Viele Menschen folgten der Einladung und packten tatkräftig mit an. Es wurde geschleppt, geschraubt, gesägt, gepflanzt und gestaltet. Besonders beeindruckend war, mit wie viel Einsatz auch Frauen und Kinder mitarbeiteten und keine Mühen scheuten. Einige Teilnehmende konnten an diesem Tag zudem zum ersten Mal den Umgang mit einer Stichsäge ausprobieren – eine Erfahrung, die sichtbar Freude machte und Mut gab, sich auch an neue handwerkliche Aufgaben heranzuwagen.
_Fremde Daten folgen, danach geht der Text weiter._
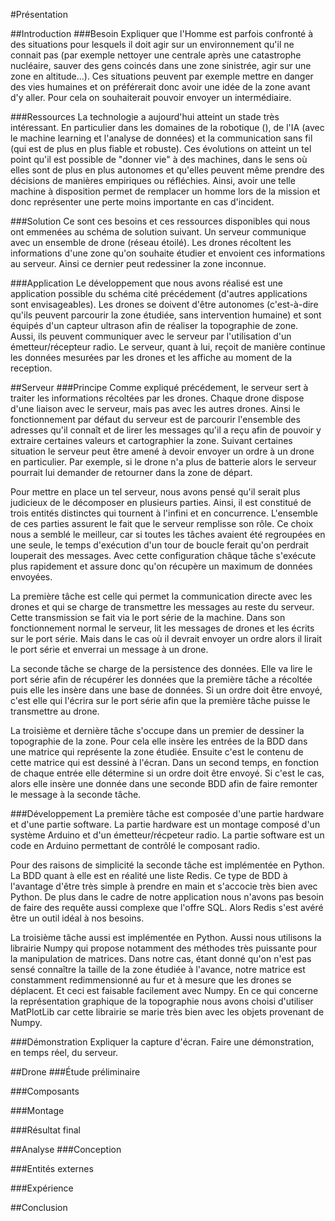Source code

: #Présentation

##Introduction
###Besoin
Expliquer que l'Homme est parfois confronté à des situations pour lesquels il doit agir sur un environnement qu'il ne connait pas (par exemple nettoyer une centrale après une catastrophe nucléaire, sauver des gens coincés dans une zone sinistrée, agir sur une zone en altitude...). Ces situations peuvent par exemple mettre en danger des vies humaines et on préférerait donc avoir une idée de la zone avant d'y aller. Pour cela on souhaiterait pouvoir envoyer un intermédiaire.

###Ressources
La technologie a aujourd'hui atteint un stade très intéressant. En particulier dans les domaines de la robotique (), de l'IA (avec le machine learning et l'analyse de données) et la communication sans fil (qui est de plus en plus fiable et robuste). Ces évolutions on atteint un tel point qu'il est possible de "donner vie" à des machines, dans le sens où elles sont de plus en plus autonomes et qu'elles peuvent même prendre des décisions de manières empiriques ou réfléchies. Ainsi, avoir une telle machine à disposition permet de remplacer un homme lors de la mission et donc représenter une perte moins importante en cas d'incident. 

###Solution
Ce sont ces besoins et ces ressources disponibles qui nous ont emmenées au schéma de solution suivant. Un serveur communique avec un ensemble de drone (réseau étoilé). Les drones récoltent les informations d'une zone qu'on souhaite étudier et envoient ces informations au serveur. Ainsi ce dernier peut redessiner la zone inconnue.

###Application
Le développement que nous avons réalisé est une application possible du schéma cité précédement (d'autres applications sont envisageables). Les drones se doivent d'être autonomes (c'est-à-dire qu'ils peuvent parcourir la zone étudiée, sans intervention humaine) et sont équipés d'un capteur ultrason afin de réaliser la topographie de zone. Aussi, ils peuvent communiquer avec le serveur par l'utilisation d'un émetteur/récepteur radio. Le serveur, quant à lui, reçoit de manière continue les données mesurées par les drones et les affiche au moment de la reception. 

##Serveur
###Principe
Comme expliqué précédement, le serveur sert à traiter les informations récoltées par les drones. Chaque drone dispose d'une liaison avec le serveur, mais pas avec les autres drones. Ainsi le fonctionnement par défaut du serveur est de parcourir l'ensemble des adresses qu'il connaît et de lirer les messages qu'il a reçu afin de pouvoir y extraire certaines valeurs et cartographier la zone. Suivant certaines situation le serveur peut être amené à devoir envoyer un ordre à un drone en particulier. Par exemple, si le drone n'a plus de batterie alors le serveur pourrait lui demander de retourner dans la zone de départ.

Pour mettre en place un tel serveur, nous avons pensé qu'il serait plus judicieux de le décomposer en plusieurs parties. Ainsi, il est constitué de trois entités distinctes qui tournent à l'infini et en concurrence. L'ensemble de ces parties assurent le fait que le serveur remplisse son rôle. Ce choix nous a semblé le meilleur, car si toutes les tâches avaient été regroupées en une seule, le temps d'exécution d'un tour de boucle ferait qu'on perdrait louperait des messages. Avec cette configuration châque tâche s'exécute plus rapidement et assure donc qu'on récupère un maximum de données envoyées.

La première tâche est celle qui permet la communication directe avec les drones et qui se charge de transmettre les messages au reste du serveur. Cette transmission se fait via le port série de la machine. Dans son fonctionnement normal le serveur, lit les messages de drones et les écrits sur le port série. Mais dans le cas où il devrait envoyer un ordre alors il lirait le port série et enverrai un message à un drone.

La seconde tâche se charge de la persistence des données. Elle va lire le port série afin de récupérer les données que la première tâche a récoltée puis elle les insère dans une base de données. Si un ordre doit être envoyé, c'est elle qui l'écrira sur le port série afin que la première tâche puisse le transmettre au drone.

La troisième et dernière tâche s'occupe dans un premier de dessiner la topographie de la zone. Pour cela elle insère les entrées de la BDD dans une matrice qui représente la zone étudiée. Ensuite c'est le contenu de cette matrice qui est dessiné à l'écran.
Dans un second temps, en fonction de chaque entrée elle détermine si un ordre doit être envoyé. Si c'est le cas, alors elle insère une donnée dans une seconde BDD afin de faire remonter le message à la seconde tâche.

###Développement
La première tâche est composée d'une partie hardware et d'une partie software.
La partie hardware est un montage composé d'un système Arduino et d'un émetteur/récpeteur radio. La partie software est un code en Arduino permettant de contrôlé le composant radio.

Pour des raisons de simplicité la seconde tâche est implémentée en Python. La BDD quant à elle est en réalité une liste Redis. Ce type de BDD à l'avantage d'être très simple à prendre en main et s'accocie très bien avec Python. De plus dans le cadre de notre application nous n'avons pas besoin de faire des requête aussi complexe que l'offre SQL. Alors Redis s'est avéré être un outil idéal à nos besoins.

La troisième tâche aussi est implémentée en Python. Aussi nous utilisons la librairie Numpy qui propose notamment des méthodes très puissante pour la manipulation de matrices. Dans notre cas, étant donné qu'on n'est pas sensé connaître la taille de la zone étudiée à l'avance, notre matrice est constamment redimmensionné au fur et à mesure que les drones se déplacent. Et ceci est faisable facilement avec Numpy. En ce qui concerne la représentation graphique de la topographie nous avons choisi d'utiliser MatPlotLib car cette librairie se marie très bien avec les objets provenant de Numpy.

###Démonstration
Expliquer la capture d'écran.
Faire une démonstration, en temps réel, du serveur.

##Drone
###Étude préliminaire

###Composants

###Montage

###Résultat final

##Analyse
###Conception

###Entités externes

###Expérience

##Conclusion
Mit Unterstützung der AWO sowie der Städtebauförderung konnten an diesem Tag wichtige Schritte im Garten umgesetzt werden. Das Hochbeet wurde an seinen Platz gebracht und bepflanzt, außerdem entstanden neue Palettenmöbel, die den Garten künftig als Aufenthaltsort bereichern. Gleichzeitig wurde die Fläche in der Mitte des Gartens freigemacht. Dort kann nun ein neues Projekt entstehen: eine offene Fläche, die künftig zum Sitzen und Verweilen einladen und für Aktionen, Begegnungen oder ein gemeinsames Picknick genutzt werden soll.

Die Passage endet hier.